Time-dependent decrease in trans-endothelial resistance (TER) of mouse pulmonary microvascular endothelial cells (A) LPS (0.3 μg/mL or 0.17 μg/mL) and (B) nocodazole (1 μM or 5 μM). Eight-well arrays were inoculated with mouse pulmonary microvascular endothelial cells (50,000); 48–72 h later, confluent monolayers were observed exhibiting TER of ≈800 MΩ to ≈900 MΩ. (A) LPS or; (B) Nocodazole or veh were added and TER values recorded continuously at 20-s intervals over the next 6 h.
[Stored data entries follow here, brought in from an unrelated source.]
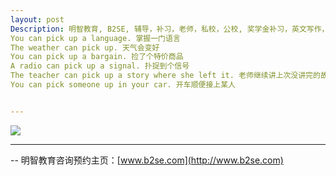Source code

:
 ```yaml
---
layout: post
Description: 明智教育, B2SE, 辅导，补习，老师，私校，公校, 奖学金补习，英文写作，GA补习辅导，大学选择，工作规划，从业规划，天才儿童是浮云，澳洲学生挫折教育，儿童空间推理，空间理解能力， 自我观对学习成绩的影响，ATAR 成绩，学校排名局限性，介绍 比较, 澳洲 墨尔本，Scholarship Tutoring, General Ability, Numerical Reasoning, Verbal Reasoning Tutoring, Writing, Universities Selection, Career Education, Career Advisors, Guidance, Melbourne Private Schools, Selective Schools, Writing tutoring, Interviews tutoring, Resume Writing, 英文里的短语动词 随谈 英文里有很多短语式动词，也即一个动词加上一或两个助词 介或副 所构成的另有涵义的动词 短语式动词的存在使得表达方式更生动丰富，因此在多种写作里面都有一席之地.巧妙的运用更会增加刻画性.英文写作例子 英文写作范文 Don’t just stand by and let others have all the fun. It’s time to strike out on your own and do something completely different. Sweeping aside all your inhibitions and start living life to the full. It all boils down to whether you are prepared to take control of life or let life control you.  You can pick something up from the floor. 从地上捡起东西
You can pick up a language. 掌握一门语言
The weather can pick up. 天气会变好
You can pick up a bargain. 捡了个特价商品
A radio can pick up a signal. 扑捉到个信号
The teacher can pick up a story where she left it. 老师继续讲上次没讲完的故事
You can pick someone up in your car. 开车顺便接上某人


---
```


![](https://live.staticflickr.com/65535/40685064333_8629d93f99_o.jpg)



--------
-- 明智教育咨询预约主页：[www.b2se.com](http://www.b2se.com)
Data are representative of three separate experiments; (C) PCR analysis for TLR4 expression (Inset) RT-Polymerase chain reaction analysis for toll like receptor-4 (TLR4) expression in endothelial cell from murine lungs. GAPDH expression was used as a housekeeping control.

Figure 7

Trans-endothelial resistance (TER) of the barrier protective agents adenosine and Sphingosine-1-phosphate in mouse pulmonary microvascular endothelial cells. Eight-well arrays were inoculated with mouse pulmonary microvascular endothelial cells (50,000); 48–72 h later, confluent monolayers were observed exhibiting TER of ≈800 MΩ to ≈900 MΩ. (A) adenosine orveh; (B) Sphingosine-1-phosphate orveh were added and TER values recorded continuously at 20-s intervals over the next 3 h. Data are representative of three separate experiments.